> **TASK REQUIREMENTS**:
Search the records for the word "Online" and report each line that has it.

### DATA FOR ANALYSIS

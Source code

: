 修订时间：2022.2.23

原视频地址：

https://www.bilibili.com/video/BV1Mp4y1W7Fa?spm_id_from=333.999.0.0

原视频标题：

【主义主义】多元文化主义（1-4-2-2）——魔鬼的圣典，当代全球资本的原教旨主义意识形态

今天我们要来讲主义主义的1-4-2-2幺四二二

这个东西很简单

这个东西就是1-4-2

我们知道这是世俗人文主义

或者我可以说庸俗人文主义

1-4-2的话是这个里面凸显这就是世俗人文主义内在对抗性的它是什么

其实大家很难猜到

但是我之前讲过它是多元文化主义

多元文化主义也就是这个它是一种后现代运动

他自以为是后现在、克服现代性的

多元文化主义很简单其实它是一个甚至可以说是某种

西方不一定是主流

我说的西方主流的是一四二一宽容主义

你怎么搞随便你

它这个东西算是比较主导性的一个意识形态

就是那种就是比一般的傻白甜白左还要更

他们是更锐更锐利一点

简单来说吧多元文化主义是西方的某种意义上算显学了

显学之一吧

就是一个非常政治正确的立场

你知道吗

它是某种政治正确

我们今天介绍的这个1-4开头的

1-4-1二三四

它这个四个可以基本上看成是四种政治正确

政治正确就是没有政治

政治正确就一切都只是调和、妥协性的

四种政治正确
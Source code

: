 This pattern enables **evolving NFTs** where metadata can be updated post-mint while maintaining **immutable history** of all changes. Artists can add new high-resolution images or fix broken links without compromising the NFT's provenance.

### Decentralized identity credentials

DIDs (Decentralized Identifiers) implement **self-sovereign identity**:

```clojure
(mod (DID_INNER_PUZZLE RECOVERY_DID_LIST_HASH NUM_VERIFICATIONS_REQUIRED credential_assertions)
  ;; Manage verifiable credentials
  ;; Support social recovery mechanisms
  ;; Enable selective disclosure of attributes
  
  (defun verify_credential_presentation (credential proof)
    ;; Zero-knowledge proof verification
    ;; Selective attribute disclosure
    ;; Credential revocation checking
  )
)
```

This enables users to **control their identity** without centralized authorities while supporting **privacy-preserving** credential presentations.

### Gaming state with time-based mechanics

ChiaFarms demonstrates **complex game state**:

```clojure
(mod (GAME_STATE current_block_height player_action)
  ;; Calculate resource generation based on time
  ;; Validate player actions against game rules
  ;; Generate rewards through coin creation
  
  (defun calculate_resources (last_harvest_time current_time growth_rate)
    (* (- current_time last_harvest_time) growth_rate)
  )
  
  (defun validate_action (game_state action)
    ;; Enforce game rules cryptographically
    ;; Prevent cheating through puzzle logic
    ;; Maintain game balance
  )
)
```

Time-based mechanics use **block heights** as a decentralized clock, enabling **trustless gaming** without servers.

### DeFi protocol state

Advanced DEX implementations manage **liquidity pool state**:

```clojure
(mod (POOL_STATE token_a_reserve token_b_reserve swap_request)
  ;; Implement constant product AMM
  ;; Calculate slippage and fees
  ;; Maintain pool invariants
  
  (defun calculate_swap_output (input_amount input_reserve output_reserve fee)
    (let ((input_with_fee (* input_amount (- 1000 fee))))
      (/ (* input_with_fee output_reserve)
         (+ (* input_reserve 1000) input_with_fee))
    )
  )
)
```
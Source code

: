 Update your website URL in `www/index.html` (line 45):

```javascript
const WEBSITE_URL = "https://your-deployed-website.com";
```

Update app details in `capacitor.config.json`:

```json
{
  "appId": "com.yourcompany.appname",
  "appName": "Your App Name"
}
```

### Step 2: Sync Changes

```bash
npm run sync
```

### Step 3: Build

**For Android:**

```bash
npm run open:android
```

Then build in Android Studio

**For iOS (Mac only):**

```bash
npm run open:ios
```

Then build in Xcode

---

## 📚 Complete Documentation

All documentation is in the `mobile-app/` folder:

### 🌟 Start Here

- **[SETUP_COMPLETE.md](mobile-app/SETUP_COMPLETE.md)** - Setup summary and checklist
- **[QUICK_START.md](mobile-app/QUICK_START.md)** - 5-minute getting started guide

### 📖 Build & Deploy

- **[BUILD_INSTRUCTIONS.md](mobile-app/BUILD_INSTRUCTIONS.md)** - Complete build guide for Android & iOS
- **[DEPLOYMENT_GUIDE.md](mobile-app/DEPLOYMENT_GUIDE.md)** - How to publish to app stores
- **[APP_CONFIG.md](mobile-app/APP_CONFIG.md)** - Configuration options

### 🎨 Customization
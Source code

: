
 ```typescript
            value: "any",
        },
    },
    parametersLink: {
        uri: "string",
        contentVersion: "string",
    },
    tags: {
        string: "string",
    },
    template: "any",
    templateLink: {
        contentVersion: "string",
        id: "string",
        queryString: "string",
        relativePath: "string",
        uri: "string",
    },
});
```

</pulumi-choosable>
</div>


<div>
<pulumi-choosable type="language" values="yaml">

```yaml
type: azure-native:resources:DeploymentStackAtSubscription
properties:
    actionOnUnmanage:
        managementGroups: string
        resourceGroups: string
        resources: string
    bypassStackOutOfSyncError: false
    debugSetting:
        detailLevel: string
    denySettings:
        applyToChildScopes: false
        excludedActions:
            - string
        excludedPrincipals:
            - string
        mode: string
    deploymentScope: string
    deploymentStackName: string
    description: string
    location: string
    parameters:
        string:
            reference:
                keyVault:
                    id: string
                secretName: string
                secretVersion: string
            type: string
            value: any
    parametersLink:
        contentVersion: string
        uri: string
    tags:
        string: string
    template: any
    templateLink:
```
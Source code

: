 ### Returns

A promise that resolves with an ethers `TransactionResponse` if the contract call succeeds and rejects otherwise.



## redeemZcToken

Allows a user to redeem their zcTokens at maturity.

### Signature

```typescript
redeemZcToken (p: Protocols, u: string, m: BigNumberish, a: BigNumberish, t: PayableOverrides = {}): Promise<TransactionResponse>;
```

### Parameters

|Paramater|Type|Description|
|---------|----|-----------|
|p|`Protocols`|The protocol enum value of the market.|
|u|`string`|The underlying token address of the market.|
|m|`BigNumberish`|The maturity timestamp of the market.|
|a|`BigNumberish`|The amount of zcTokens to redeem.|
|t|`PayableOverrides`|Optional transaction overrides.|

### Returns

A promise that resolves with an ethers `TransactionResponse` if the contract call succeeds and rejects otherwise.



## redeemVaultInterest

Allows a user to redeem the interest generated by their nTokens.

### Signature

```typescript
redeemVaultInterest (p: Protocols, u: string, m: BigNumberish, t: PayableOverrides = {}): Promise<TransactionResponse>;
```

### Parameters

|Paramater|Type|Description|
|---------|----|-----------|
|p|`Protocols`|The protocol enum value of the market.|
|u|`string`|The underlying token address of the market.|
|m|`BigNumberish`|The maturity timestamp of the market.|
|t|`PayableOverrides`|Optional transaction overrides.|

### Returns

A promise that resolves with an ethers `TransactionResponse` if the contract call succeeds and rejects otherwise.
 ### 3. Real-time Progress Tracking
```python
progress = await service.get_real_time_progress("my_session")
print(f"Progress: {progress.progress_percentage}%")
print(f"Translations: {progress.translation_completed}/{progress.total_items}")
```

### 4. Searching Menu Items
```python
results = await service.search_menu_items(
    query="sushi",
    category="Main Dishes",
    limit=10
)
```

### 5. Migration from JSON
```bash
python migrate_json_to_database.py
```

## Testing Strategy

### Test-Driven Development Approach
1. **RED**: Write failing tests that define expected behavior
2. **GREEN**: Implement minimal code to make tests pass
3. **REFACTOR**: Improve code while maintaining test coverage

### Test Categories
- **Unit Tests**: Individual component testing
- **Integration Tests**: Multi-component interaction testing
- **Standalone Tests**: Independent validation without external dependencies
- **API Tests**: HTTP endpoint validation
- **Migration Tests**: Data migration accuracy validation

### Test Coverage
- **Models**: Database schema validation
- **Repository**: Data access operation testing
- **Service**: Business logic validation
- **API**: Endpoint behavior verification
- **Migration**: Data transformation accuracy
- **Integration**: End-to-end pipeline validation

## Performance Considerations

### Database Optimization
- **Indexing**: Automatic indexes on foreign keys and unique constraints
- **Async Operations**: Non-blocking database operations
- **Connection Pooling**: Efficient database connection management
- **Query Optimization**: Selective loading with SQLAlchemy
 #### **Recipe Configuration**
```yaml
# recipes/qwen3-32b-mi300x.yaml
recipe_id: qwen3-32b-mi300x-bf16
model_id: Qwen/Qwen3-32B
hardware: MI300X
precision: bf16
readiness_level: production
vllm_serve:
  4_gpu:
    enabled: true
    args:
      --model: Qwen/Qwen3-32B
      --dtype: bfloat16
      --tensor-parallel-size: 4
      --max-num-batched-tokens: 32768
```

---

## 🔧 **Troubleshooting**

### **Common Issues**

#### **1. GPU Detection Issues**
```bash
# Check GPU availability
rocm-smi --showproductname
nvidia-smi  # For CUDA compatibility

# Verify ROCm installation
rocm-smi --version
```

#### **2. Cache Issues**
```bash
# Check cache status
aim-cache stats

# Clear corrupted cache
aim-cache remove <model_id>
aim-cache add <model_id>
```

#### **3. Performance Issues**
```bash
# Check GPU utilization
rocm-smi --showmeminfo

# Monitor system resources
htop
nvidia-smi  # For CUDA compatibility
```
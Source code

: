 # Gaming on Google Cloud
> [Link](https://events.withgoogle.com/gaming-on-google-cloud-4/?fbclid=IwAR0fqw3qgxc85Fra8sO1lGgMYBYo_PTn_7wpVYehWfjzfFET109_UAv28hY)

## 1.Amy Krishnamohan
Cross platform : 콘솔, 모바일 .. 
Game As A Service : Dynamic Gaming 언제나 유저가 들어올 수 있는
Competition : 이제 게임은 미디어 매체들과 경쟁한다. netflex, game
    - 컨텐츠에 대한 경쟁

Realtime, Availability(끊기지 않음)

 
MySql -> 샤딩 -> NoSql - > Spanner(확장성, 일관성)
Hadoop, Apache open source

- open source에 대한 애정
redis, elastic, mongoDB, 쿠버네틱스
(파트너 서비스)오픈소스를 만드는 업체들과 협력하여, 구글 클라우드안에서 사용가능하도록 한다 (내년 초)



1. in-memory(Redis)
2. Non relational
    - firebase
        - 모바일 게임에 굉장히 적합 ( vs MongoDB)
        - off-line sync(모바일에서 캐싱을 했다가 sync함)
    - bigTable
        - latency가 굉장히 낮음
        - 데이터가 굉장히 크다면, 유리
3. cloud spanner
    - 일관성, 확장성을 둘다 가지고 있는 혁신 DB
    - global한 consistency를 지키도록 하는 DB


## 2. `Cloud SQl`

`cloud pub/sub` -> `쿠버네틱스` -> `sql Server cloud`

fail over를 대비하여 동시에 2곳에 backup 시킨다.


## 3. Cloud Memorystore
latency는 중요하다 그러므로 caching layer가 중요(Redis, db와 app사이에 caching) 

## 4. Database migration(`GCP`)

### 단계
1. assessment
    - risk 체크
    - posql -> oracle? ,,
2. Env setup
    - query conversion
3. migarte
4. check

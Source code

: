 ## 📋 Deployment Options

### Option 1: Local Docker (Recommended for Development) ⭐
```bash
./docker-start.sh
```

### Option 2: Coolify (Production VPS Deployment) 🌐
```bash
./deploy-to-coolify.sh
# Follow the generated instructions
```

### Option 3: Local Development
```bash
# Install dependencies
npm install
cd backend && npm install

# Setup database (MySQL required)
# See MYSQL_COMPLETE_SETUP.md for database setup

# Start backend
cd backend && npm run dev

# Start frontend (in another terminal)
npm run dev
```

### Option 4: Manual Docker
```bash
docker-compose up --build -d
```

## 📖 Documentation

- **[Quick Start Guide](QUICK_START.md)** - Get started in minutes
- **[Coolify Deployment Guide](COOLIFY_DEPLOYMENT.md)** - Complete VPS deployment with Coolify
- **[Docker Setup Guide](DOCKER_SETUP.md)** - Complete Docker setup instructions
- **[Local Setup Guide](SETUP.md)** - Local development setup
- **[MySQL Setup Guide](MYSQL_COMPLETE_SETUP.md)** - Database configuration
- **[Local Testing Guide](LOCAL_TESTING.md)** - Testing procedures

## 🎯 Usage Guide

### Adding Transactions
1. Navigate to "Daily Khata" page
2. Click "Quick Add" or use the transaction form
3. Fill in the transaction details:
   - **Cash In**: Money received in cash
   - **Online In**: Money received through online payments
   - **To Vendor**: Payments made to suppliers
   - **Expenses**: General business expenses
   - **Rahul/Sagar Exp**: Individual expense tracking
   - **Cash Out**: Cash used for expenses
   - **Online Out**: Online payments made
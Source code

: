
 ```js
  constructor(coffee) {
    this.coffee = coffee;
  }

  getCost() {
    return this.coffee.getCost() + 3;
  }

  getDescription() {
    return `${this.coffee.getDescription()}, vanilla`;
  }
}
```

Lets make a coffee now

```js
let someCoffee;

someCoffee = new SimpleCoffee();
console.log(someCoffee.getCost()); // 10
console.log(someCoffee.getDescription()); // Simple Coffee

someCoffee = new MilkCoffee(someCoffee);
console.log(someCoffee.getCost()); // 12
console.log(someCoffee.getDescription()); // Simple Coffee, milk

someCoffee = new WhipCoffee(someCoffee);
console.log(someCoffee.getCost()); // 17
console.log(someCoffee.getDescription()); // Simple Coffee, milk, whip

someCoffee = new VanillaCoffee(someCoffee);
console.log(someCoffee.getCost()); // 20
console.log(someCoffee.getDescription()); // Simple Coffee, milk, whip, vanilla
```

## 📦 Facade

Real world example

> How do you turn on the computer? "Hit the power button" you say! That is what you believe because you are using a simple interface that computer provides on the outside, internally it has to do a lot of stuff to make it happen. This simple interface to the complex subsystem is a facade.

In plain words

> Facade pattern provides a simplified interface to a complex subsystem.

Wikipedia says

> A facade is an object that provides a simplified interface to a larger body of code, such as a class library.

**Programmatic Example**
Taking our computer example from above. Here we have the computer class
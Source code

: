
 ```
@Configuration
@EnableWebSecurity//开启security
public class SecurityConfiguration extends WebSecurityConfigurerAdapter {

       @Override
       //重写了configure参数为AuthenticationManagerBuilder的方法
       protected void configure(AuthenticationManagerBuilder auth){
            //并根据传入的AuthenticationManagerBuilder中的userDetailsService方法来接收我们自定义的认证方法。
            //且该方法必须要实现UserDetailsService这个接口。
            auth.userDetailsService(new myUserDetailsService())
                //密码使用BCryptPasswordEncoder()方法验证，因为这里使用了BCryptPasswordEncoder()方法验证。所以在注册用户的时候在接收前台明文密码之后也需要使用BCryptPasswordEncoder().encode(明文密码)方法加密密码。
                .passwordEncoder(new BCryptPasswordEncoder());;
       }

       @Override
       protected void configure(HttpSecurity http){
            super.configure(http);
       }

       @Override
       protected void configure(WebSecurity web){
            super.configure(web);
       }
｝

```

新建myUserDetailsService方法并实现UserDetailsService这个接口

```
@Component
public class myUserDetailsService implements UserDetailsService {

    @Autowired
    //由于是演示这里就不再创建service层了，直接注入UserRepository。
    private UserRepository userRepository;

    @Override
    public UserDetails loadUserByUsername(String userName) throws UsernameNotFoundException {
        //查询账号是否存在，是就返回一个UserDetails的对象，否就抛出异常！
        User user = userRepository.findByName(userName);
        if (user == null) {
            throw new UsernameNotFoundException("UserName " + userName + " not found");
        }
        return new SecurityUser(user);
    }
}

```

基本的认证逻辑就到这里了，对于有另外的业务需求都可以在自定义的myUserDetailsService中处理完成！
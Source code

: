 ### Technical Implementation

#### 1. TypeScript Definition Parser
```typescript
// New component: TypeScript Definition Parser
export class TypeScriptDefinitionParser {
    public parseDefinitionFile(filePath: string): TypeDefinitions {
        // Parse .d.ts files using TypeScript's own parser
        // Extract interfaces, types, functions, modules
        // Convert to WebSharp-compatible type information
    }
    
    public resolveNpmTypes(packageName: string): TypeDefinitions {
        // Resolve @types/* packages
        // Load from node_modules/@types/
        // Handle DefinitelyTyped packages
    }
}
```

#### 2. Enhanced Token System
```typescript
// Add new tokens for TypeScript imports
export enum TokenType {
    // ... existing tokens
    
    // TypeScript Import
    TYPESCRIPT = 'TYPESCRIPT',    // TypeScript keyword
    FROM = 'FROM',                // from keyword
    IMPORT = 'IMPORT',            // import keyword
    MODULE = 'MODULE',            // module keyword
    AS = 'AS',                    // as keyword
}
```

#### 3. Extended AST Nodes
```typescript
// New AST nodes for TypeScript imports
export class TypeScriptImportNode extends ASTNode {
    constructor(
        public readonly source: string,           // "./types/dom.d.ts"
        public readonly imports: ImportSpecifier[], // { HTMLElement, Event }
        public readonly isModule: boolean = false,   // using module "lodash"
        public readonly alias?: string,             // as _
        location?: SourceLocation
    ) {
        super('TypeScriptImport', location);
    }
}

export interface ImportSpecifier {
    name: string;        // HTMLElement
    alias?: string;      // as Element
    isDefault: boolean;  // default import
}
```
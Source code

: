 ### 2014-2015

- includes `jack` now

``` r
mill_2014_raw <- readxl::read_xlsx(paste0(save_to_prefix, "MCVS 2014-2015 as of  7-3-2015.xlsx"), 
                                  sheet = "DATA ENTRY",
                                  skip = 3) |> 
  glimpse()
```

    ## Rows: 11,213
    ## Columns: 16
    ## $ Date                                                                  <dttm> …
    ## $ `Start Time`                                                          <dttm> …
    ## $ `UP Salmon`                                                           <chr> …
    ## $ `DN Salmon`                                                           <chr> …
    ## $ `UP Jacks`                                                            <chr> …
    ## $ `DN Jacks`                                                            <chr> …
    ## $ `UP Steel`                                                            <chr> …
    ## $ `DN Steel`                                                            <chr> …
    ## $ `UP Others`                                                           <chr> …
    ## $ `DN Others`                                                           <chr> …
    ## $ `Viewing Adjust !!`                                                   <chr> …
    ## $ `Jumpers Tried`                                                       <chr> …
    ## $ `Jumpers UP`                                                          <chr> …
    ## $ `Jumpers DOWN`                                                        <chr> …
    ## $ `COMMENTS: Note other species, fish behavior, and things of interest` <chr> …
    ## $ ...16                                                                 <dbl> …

######

> **RESPONSE BELOW**:
   - **Online In**: Money received through online payments
   - **Online Out**: Online payments made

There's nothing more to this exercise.